Tout simplement car il s'est engagé pendant sa campagne à reconnaître Jérusalem "comme la capitale indivisible de l'Etat d'Israël". Jusqu'à présent, il a suivi l'exemple de ses prédécesseurs, bloquant en juin dernier, et à contrecoeur, le transfert de l'ambassade avant de changer de position et d'ordonner , de surcroît, à son ministère des  Affaires étrangères de "préparer le déménagement de l'ambassade américaine de  Tel-Aviv vers Jérusalem".

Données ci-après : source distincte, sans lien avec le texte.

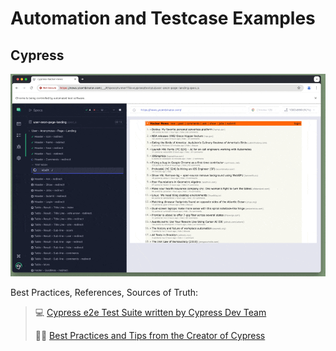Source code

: # Automation and Testcase Examples

## Cypress
![alt text](https://github.com/alexpeaceca/testing_patterns/blob/main/assets/cypress-sample.gif)

Best Practices, References, Sources of Truth:

>  💻 [Cypress e2e Test Suite written by Cypress Dev Team](https://github.com/cypress-io/cypress-realworld-app)
>
>  👨‍⚕️ [Best Practices and Tips from the Creator of Cypress](https://glebbahmutov.com/blog/)


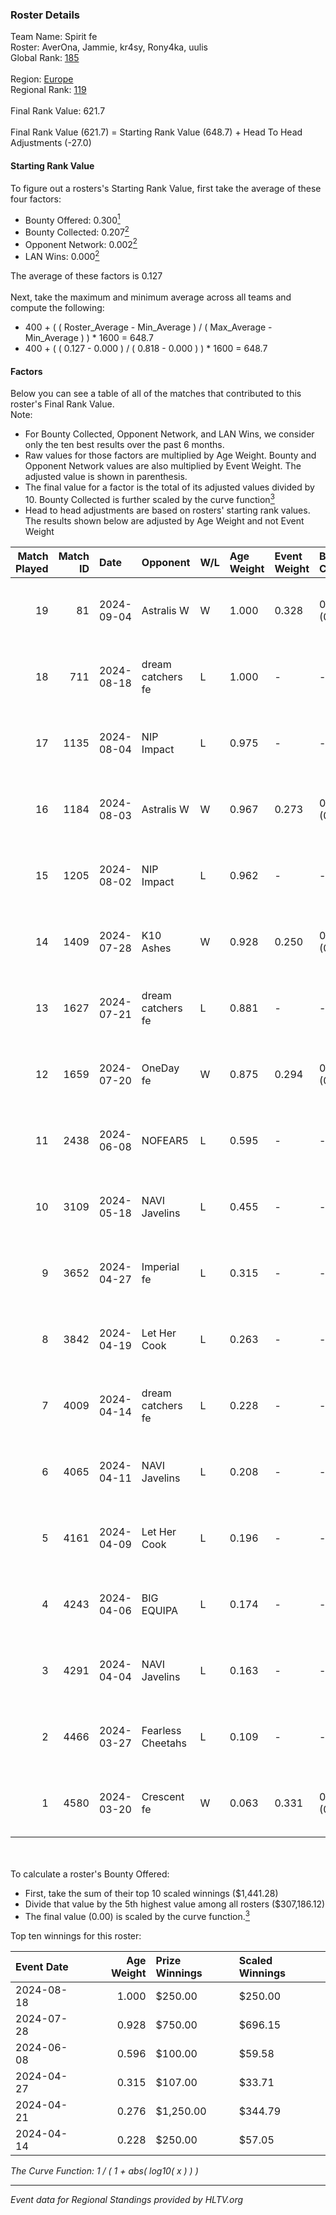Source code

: ### Roster Details<br />
Team Name: Spirit fe<br />
Roster: AverOna, Jammie, kr4sy, Rony4ka, uulis<br />
Global Rank: [185](../../standings_global_2024_09_07.md)<br />
<br />
Region: [Europe]( ../../standings_europe_2024_09_07.md)<br />
Regional Rank: [119]( ../../standings_europe_2024_09_07.md)<br />
<br />
Final Rank Value:  621.7<br />
<br />
Final Rank Value (621.7) = Starting Rank Value (648.7) + Head To Head Adjustments (-27.0)<br />

#### Starting Rank Value<br />
To figure out a rosters's Starting Rank Value, first take the average of these four factors:<br />
- Bounty Offered: 0.300[<sup>1</sup>](#table2)
- Bounty Collected: 0.207[<sup>2</sup>](#table1)
- Opponent Network: 0.002[<sup>2</sup>](#table1)
- LAN Wins: 0.000[<sup>2</sup>](#table1)

The average of these factors is 0.127<br />
<br />
Next, take the maximum and minimum average across all teams and compute the following:<br />
- 400 + ( ( Roster_Average - Min_Average ) / ( Max_Average - Min_Average ) ) * 1600 = 648.7
- 400 + ( ( 0.127 - 0.000 ) / ( 0.818 - 0.000 ) ) * 1600 = 648.7


#### Factors<br />
Below you can see a table of all of the matches that contributed to this roster's Final Rank Value.<br />
Note:<br />

- For Bounty Collected, Opponent Network, and LAN Wins, we consider only the ten best results over the past 6 months.
- Raw values for those factors are multiplied by Age Weight. Bounty and Opponent Network values are also multiplied by Event Weight. The adjusted value is shown in parenthesis.
- The final value for a factor is the total of its adjusted values divided by 10. Bounty Collected is further scaled by the curve function[<sup>3</sup>](#curveFunction)
- Head to head adjustments are based on rosters' starting rank values. The results shown below are adjusted by Age Weight and not Event Weight
<span id="table1"></span><br />


| Match Played | Match ID | Date       | Opponent          | W/L | Age Weight | Event Weight | Bounty Collected | Opponent Network | LAN Wins  | H2H Adj. | Roster                                   |
| -: | -: | :- | :- | :- | :- | :- | :- | :- | :- | -: | :- |
|           19 |       81 | 2024-09-04 | Astralis W        | W   | 1.000      | 0.328        | 0.001 (0.000)    | 0.026 (0.008)    | 0 (0.000) |    15.01 | AverOna, Jammie, kr4sy, Rony4ka, uulis   |
|           18 |      711 | 2024-08-18 | dream catchers fe | L   | 1.000      | -            | -                | -                | -         |    -9.98 | AverOna, Jammie, kr4sy, Rony4ka, uulis   |
|           17 |     1135 | 2024-08-04 | NIP Impact        | L   | 0.975      | -            | -                | -                | -         |   -12.51 | AverOna, Jammie, Rony4ka, tenweri, uulis |
|           16 |     1184 | 2024-08-03 | Astralis W        | W   | 0.967      | 0.273        | 0.001 (0.000)    | 0.026 (0.007)    | 0 (0.000) |    14.85 | irbitka, Jammie, Rony4ka, tenweri, uulis |
|           15 |     1205 | 2024-08-02 | NIP Impact        | L   | 0.962      | -            | -                | -                | -         |   -12.53 | AverOna, Jammie, Rony4ka, tenweri, uulis |
|           14 |     1409 | 2024-07-28 | K10 Ashes         | W   | 0.928      | 0.250        | 0.001 (0.000)    | 0.000 (0.000)    | 0 (0.000) |    10.35 | AverOna, Jammie, Rony4ka, tenweri, uulis |
|           13 |     1627 | 2024-07-21 | dream catchers fe | L   | 0.881      | -            | -                | -                | -         |   -10.55 | AverOna, Jammie, Rony4ka, tenweri, uulis |
|           12 |     1659 | 2024-07-20 | OneDay fe         | W   | 0.875      | 0.294        | 0.001 (0.000)    | 0.000 (0.000)    | 0 (0.000) |     9.74 | AverOna, Jammie, Rony4ka, tenweri, uulis |
|           11 |     2438 | 2024-06-08 | NOFEAR5           | L   | 0.595      | -            | -                | -                | -         |    -8.88 | AverOna, Jammie, Rony4ka, tenweri, uulis |
|           10 |     3109 | 2024-05-18 | NAVI Javelins     | L   | 0.455      | -            | -                | -                | -         |    -4.50 | AverOna, Jammie, Rony4ka, tenweri, uulis |
|            9 |     3652 | 2024-04-27 | Imperial fe       | L   | 0.315      | -            | -                | -                | -         |    -1.65 | AverOna, Jammie, Rony4ka, tenweri, uulis |
|            8 |     3842 | 2024-04-19 | Let Her Cook      | L   | 0.263      | -            | -                | -                | -         |    -2.06 | AverOna, Jammie, Rony4ka, tenweri, uulis |
|            7 |     4009 | 2024-04-14 | dream catchers fe | L   | 0.228      | -            | -                | -                | -         |    -2.90 | AverOna, Jammie, Rony4ka, tenweri, uulis |
|            6 |     4065 | 2024-04-11 | NAVI Javelins     | L   | 0.208      | -            | -                | -                | -         |    -2.25 | AverOna, Jammie, Rony4ka, tenweri, uulis |
|            5 |     4161 | 2024-04-09 | Let Her Cook      | L   | 0.196      | -            | -                | -                | -         |    -4.23 | AverOna, Jammie, Rony4ka, tenweri, uulis |
|            4 |     4243 | 2024-04-06 | BIG EQUIPA        | L   | 0.174      | -            | -                | -                | -         |    -2.21 | AverOna, Jammie, Rony4ka, tenweri, uulis |
|            3 |     4291 | 2024-04-04 | NAVI Javelins     | L   | 0.163      | -            | -                | -                | -         |    -1.80 | AverOna, Jammie, Rony4ka, tenweri, uulis |
|            2 |     4466 | 2024-03-27 | Fearless Cheetahs | L   | 0.109      | -            | -                | -                | -         |    -1.87 | AverOna, Jammie, Rony4ka, tenweri, uulis |
|            1 |     4580 | 2024-03-20 | Crescent fe       | W   | 0.063      | 0.331        | 0.003 (0.000)    | 0.062 (0.001)    | 0 (0.000) |     0.96 | AverOna, Jammie, Rony4ka, tenweri, uulis |

<br />
<span id="table2"></span><br />
To calculate a roster's Bounty Offered:<br />

- First, take the sum of their top 10 scaled winnings ($1,441.28)
- Divide that value by the 5th highest value among all rosters ($307,186.12)
- The final value (0.00) is scaled by the curve function.[<sup>3</sup>](#curveFunction)

Top ten winnings for this roster:<br />

| Event Date | Age Weight | Prize Winnings | Scaled Winnings |
| :- | -: | :- | :- |
| 2024-08-18 |      1.000 | $250.00        | $250.00         |
| 2024-07-28 |      0.928 | $750.00        | $696.15         |
| 2024-06-08 |      0.596 | $100.00        | $59.58          |
| 2024-04-27 |      0.315 | $107.00        | $33.71          |
| 2024-04-21 |      0.276 | $1,250.00      | $344.79         |
| 2024-04-14 |      0.228 | $250.00        | $57.05          |


<span id="curveFunction"></span>_The Curve Function: 1 / ( 1 + abs( log10( x ) ) )_<br />

---
_Event data for Regional Standings provided by HLTV.org_<br />
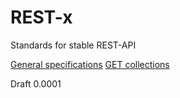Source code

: # REST-x
Standards for stable REST-API

[General specifications](general.md)
[GET collections](GET_collections.md)

Draft 0.0001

Pourquoi le transfert de l'ambassade est-il une poudrière ?

Dès l'annonce de la décision de Donald Trump, le Hamas a réagi avec colère, indiquant que le président américain avait ouvert "les portes de l'enfer."  Mais des experts s'interrogent aussi sur la faculté des pays arabes à s'opposer à M. Trump. Le chef de la Ligue arabe, Ahmed Abul Gheit, s'est inquiété du risque de nourrir "le fanatisme et la violence".

Le secrétaire général de l'Organisation de libération de la Palestine (OLP), Saëb Erakat, avait prévenu que les Etats-Unis se "disqualifieraient" dans leur rôle de médiateur en pareil cas. Une grande partie de la classe politique israélienne, elle, salue la perspective d'une reconnaissance comme la prise en compte d'un fait historique.